* [WHAT THE EXERCISE ASKS]:
Please say how many lines in the records below contain the word "drwxr", giving the number alone.

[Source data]
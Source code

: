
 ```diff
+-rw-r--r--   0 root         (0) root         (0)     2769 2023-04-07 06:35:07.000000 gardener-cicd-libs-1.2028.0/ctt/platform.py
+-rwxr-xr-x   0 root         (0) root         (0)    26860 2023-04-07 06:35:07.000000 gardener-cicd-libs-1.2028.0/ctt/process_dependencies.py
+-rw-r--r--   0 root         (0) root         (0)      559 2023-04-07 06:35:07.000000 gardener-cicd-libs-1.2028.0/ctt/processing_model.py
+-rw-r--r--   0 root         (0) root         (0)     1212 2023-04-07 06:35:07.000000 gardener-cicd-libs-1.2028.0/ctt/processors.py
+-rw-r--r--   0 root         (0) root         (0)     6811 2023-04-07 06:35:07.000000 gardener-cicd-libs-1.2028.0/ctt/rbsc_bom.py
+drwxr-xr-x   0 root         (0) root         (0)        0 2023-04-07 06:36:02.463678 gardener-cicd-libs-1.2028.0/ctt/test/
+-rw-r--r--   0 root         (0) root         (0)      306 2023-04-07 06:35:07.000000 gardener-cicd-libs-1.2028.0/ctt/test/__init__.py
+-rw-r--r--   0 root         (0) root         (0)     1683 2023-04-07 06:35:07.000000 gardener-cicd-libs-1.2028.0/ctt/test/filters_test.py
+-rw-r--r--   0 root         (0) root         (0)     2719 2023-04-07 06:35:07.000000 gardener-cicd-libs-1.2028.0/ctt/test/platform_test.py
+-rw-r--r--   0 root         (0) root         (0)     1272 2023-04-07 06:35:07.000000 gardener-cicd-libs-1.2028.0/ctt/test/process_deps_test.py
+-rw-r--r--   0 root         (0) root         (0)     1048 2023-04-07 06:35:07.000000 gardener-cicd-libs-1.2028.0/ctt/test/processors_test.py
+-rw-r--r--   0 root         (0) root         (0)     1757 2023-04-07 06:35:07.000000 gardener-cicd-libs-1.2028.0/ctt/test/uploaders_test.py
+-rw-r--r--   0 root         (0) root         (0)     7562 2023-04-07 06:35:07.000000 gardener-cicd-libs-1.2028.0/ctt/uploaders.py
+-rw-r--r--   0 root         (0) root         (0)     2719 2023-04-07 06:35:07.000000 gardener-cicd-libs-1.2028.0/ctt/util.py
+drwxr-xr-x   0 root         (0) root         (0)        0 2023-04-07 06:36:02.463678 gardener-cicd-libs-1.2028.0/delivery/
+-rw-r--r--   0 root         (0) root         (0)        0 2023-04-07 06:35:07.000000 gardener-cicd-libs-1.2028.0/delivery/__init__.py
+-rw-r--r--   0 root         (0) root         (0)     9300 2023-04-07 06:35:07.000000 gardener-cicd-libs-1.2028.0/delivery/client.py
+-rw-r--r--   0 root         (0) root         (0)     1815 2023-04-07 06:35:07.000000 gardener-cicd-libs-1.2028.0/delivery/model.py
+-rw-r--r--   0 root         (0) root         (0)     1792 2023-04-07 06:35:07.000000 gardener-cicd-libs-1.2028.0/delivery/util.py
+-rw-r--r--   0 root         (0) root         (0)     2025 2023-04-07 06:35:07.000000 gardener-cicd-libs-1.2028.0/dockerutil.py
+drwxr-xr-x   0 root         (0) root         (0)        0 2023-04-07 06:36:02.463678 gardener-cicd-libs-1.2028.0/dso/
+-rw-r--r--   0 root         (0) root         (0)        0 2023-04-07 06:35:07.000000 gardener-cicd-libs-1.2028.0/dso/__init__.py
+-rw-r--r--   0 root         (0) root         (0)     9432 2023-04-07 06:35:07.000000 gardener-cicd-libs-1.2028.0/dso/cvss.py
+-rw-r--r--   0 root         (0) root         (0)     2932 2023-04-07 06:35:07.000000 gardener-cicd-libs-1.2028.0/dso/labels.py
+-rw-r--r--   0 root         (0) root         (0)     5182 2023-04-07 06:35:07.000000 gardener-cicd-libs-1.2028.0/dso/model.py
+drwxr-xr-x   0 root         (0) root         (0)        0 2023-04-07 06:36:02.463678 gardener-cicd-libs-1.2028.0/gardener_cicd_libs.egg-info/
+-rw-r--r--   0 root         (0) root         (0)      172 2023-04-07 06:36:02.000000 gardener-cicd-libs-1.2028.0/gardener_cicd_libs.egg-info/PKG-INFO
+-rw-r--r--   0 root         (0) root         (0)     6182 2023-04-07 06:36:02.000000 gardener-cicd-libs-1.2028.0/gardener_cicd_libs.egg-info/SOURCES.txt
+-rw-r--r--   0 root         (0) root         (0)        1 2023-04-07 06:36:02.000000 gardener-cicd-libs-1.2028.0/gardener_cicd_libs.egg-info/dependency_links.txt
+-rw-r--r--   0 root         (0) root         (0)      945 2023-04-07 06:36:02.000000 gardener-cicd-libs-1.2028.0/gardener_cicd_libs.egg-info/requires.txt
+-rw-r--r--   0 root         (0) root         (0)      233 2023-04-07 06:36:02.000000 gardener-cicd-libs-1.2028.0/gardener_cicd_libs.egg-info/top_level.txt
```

* [RESPONSE FOR THIS EXERCISE]:
4